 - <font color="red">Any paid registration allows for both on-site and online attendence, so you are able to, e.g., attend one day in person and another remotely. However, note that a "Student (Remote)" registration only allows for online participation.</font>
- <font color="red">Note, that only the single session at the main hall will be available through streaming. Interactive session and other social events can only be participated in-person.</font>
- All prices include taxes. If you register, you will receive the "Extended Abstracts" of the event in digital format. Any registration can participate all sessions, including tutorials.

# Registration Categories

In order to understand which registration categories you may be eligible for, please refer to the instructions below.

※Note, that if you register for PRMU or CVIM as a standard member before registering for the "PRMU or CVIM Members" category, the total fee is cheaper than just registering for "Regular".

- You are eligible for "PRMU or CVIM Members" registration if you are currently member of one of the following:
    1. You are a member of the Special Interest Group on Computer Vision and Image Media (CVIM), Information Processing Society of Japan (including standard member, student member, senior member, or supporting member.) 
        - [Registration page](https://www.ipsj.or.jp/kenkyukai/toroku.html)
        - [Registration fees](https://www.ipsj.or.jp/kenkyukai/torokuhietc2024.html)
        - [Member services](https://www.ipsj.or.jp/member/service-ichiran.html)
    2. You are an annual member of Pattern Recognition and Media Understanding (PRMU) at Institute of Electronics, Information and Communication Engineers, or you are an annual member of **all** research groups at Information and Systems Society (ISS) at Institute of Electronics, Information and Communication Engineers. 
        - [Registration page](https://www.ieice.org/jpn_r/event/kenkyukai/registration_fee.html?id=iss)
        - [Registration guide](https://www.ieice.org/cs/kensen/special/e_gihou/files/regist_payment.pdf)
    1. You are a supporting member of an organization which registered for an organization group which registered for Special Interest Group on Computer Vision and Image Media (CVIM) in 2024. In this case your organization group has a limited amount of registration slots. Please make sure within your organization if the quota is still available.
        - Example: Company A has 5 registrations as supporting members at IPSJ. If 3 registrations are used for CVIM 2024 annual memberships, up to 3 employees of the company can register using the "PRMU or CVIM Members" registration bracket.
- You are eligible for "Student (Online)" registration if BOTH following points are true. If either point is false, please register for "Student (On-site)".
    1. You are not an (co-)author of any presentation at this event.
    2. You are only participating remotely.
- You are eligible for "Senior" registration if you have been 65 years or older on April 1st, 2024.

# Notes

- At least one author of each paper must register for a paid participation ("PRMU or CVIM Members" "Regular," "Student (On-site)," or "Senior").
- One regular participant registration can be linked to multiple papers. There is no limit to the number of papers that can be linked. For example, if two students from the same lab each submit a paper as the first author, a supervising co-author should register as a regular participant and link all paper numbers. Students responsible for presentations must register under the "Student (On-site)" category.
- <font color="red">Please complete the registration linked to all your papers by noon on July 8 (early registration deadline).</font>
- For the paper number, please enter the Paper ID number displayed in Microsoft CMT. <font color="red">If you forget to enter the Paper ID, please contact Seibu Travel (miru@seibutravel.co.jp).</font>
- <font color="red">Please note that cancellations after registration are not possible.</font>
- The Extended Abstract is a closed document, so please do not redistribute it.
○ ○ ○
## What needs to be done
What you give back must be the stretch above, starting at the line with "April 1st, 2024." and ending at the line with "- One regular", copied exactly.

## Solution to the exercise
- You are eligible for "Senior" registration if you have been 65 years or older on April 1st, 2024.

# Notes

- At least one author of each paper must register for a paid participation ("PRMU or CVIM Members" "Regular," "Student (On-site)," or "Senior").
- One regular participant registration can be linked to multiple papers. There is no limit to the number of papers that can be linked. For example, if two students from the same lab each submit a paper as the first author, a supervising co-author should register as a regular participant and link all paper numbers. Students responsible for presentations must register under the "Student (On-site)" category.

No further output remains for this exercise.